Giulia Chiorrini
Premio “Ho l’Africa nel cuore” alla signora Giuliana Chiorrini, vedova del dott. Carlo Urbani e presidente dell’AICU

Fano – Domenica 2 Ottobre, durante la manifestazione conclusiva della Settimana Africana Regionale (26 sett. –2 ott) è stato consegnato dal presidente della Regione Marche, Gian Mario Spacca, il premio “Ho l’Africa nel cuore” alla signora Giuliana Chiorrini, vedova del dott. Carlo Urbani e presidente dell’AICU con progetti di interventi umanitari in Africa.
Di fronte ad un pubblico numeroso proveniente da tutta la regione sono intervenuti dieci rappresentati di Comuni Marchigiani con i rispettivi gonfaloni, il sindaco di Fano Stefano Aguzzi, il senatore Alessandro Forlani per dare risposte alla voce di tanti popoli che, attraverso le parole dei missionari Andrè Volon, p.Tarcizio Pazzaglia e della volontaria Domitilla Foghetti, chiedono giustizia e maggior attenzione ai problemi che affliggono il continente più emarginato.
Italo Nannini, presidente dell’associazione l'AFRICA CHIAMA (tel. 0721 865159) che ha promosso l’iniziativa, ha parlato del Progetto Rainbow a favore degli orfani dell’aids, bambini in difficoltà e ragazzi di strada accolti in una quarantina di Centri in Kenya, Tanzania e Zambia. Ai quattro convegni , alle tre mostre, ai concerti e ad altri eventi hanno preso parte oltre 2000 persone che hanno avuto l’occasione di conoscere meglio la storia, la cultura e i drammi dell’Africa in attesa di amici sinceri per condividere il difficile cammino della liberazione dalla fame, dalla sete, dalla povertà, dall’aids e dalle guerre.

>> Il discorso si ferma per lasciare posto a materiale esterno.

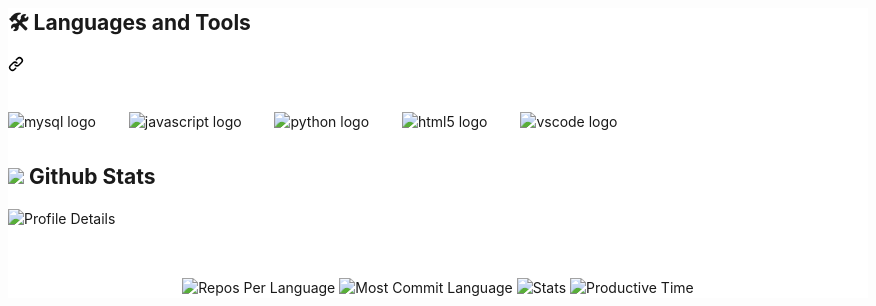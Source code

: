 

</p>
<div class="markdown-heading" dir="auto"><h2 class="heading-element" dir="auto">🛠 Languages and Tools</h2><a id="user-content--languages-and-tools" class="anchor" aria-label="Permalink: 🛠 Languages and Tools" href="#-languages-and-tools"><svg class="octicon octicon-link" viewBox="0 0 16 16" version="1.1" width="16" height="16" aria-hidden="true"><path d="m7.775 3.275 1.25-1.25a3.5 3.5 0 1 1 4.95 4.95l-2.5 2.5a3.5 3.5 0 0 1-4.95 0 .751.751 0 0 1 .018-1.042.751.751 0 0 1 1.042-.018 1.998 1.998 0 0 0 2.83 0l2.5-2.5a2.002 2.002 0 0 0-2.83-2.83l-1.25 1.25a.751.751 0 0 1-1.042-.018.751.751 0 0 1-.018-1.042Zm-4.69 9.64a1.998 1.998 0 0 0 2.83 0l1.25-1.25a.751.751 0 0 1 1.042.018.751.751 0 0 1 .018 1.042l-1.25 1.25a3.5 3.5 0 1 1-4.95-4.95l2.5-2.5a3.5 3.5 0 0 1 4.95 0 .751.751 0 0 1-.018 1.042.751.751 0 0 1-1.042.018 1.998 1.998 0 0 0-2.83 0l-2.5 2.5a1.998 1.998 0 0 0 0 2.83Z"></path></svg></a></div>
<br>
<p
  <div align="left">
   <img src="https://cdn.jsdelivr.net/gh/devicons/devicon/icons/mysql/mysql-original.svg" height="43" alt="mysql logo"  />
  <img width="25" />
  <img src="https://cdn.jsdelivr.net/gh/devicons/devicon/icons/javascript/javascript-plain.svg" height="43" alt="javascript logo"  />
  <img width="25" />
  <img src="https://cdn.jsdelivr.net/gh/devicons/devicon/icons/python/python-original.svg" height="43" alt=" python logo"  />
  <img width="25" />
  <img src="https://cdn.jsdelivr.net/gh/devicons/devicon/icons/html5/html5-original.svg" height="43" alt="html5 logo"  />
  <img width="25" />
  <img src="https://cdn.jsdelivr.net/gh/devicons/devicon/icons/vscode/vscode-original.svg" height="43" alt="vscode logo"  />
 

</p>
<div class="markdown-heading" dir="auto">
 <h2>
  <img src="https://i.pinimg.com/originals/65/c4/f4/65c4f452571be1261e9c623f7da488ac.gif" width="35"> 
  Github Stats
</h2>

<img 
  src="http://github-profile-summary-cards.vercel.app/api/cards/profile-details?username=Hathami7&theme=monokai" 
  alt="Profile Details" width="100%">

<br>

<p align="center">
  <img 
    src="http://github-profile-summary-cards.vercel.app/api/cards/repos-per-language?username=Hathami7&theme=monokai" 
    alt="Repos Per Language" width="24%">
  <img 
    src="http://github-profile-summary-cards.vercel.app/api/cards/most-commit-language?username=Hathami7&theme=monokai" 
    alt="Most Commit Language" width="24%">
  <img 
    src="http://github-profile-summary-cards.vercel.app/api/cards/stats?username=Hathami7&theme=monokai" 
    alt="Stats" width="24%">
  <img 
    src="http://github-profile-summary-cards.vercel.app/api/cards/productive-time?username=Hathami7&theme=monokai&utcOffset=8" 
    alt="Productive Time" width="24%">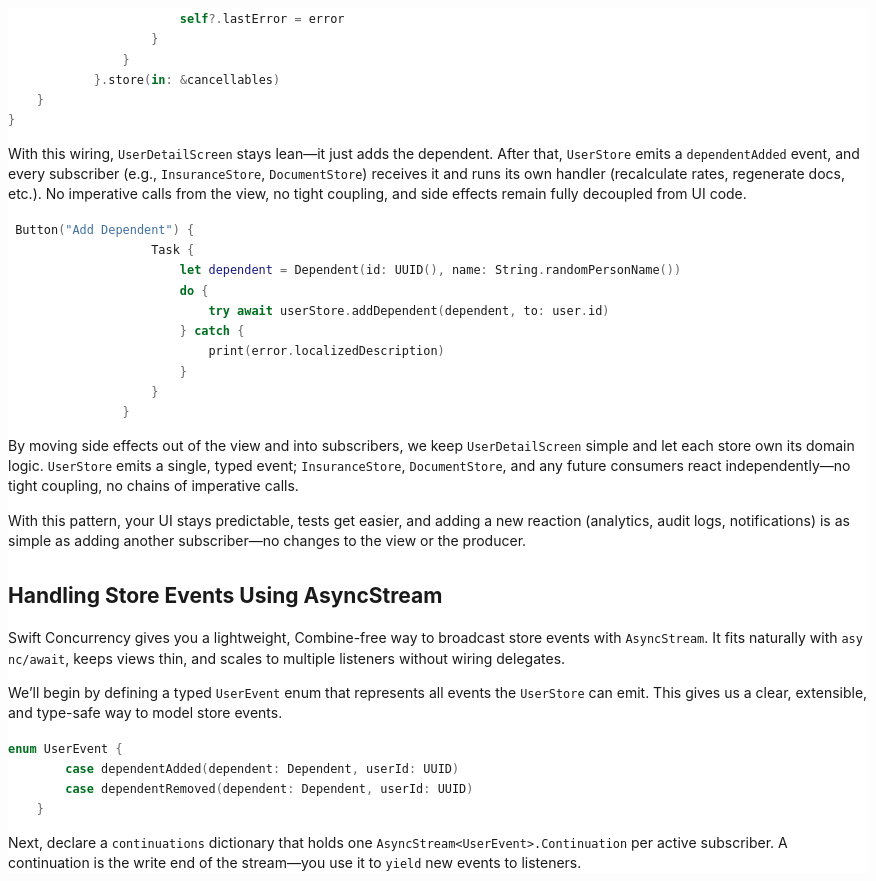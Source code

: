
 ``` swift 
                        self?.lastError = error
                    }
                }
            }.store(in: &cancellables)
    }
}
```

With this wiring, `UserDetailScreen` stays lean—it just adds the dependent. After that, `UserStore` emits a `dependentAdded` event, and every subscriber (e.g., `InsuranceStore`, `DocumentStore`) receives it and runs its own handler (recalculate rates, regenerate docs, etc.). No imperative calls from the view, no tight coupling, and side effects remain fully decoupled from UI code.

``` swift 
 Button("Add Dependent") {
                    Task {
                        let dependent = Dependent(id: UUID(), name: String.randomPersonName())
                        do {
                            try await userStore.addDependent(dependent, to: user.id)
                        } catch {
                            print(error.localizedDescription)
                        }
                    }
                }
```


By moving side effects out of the view and into subscribers, we keep `UserDetailScreen` simple and let each store own its domain logic. `UserStore` emits a single, typed event; `InsuranceStore`, `DocumentStore`, and any future consumers react independently—no tight coupling, no chains of imperative calls.

With this pattern, your UI stays predictable, tests get easier, and adding a new reaction (analytics, audit logs, notifications) is as simple as adding another subscriber—no changes to the view or the producer.

## Handling Store Events Using AsyncStream 

Swift Concurrency gives you a lightweight, Combine-free way to broadcast store events with `AsyncStream`. It fits naturally with `async/await`, keeps views thin, and scales to multiple listeners without wiring delegates.

We’ll begin by defining a typed `UserEvent` enum that represents all events the `UserStore` can emit. This gives us a clear, extensible, and type-safe way to model store events.

``` swift 
enum UserEvent {
        case dependentAdded(dependent: Dependent, userId: UUID)
        case dependentRemoved(dependent: Dependent, userId: UUID)
    }
```

Next, declare a `continuations` dictionary that holds one `AsyncStream<UserEvent>.Continuation` per active subscriber. A continuation is the write end of the stream—you use it to `yield` new events to listeners.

La manifestazione, allietata dal coro Gospel “Slave Song” e da quello della Scuola Elementare “F.Gentile”, si è conclusa con il messaggio del Capo dello Stato e con un intervento in video di Valter Veltroni, Sindaco di Roma: due “presenze” molto significative ed incoraggianti che hanno sottolineato “la generosità e la tenacia degli organizzatori che si confrontano quotidianamente con il disagio, la povertà e la sofferenza delle popolazioni del mondo più deboli”.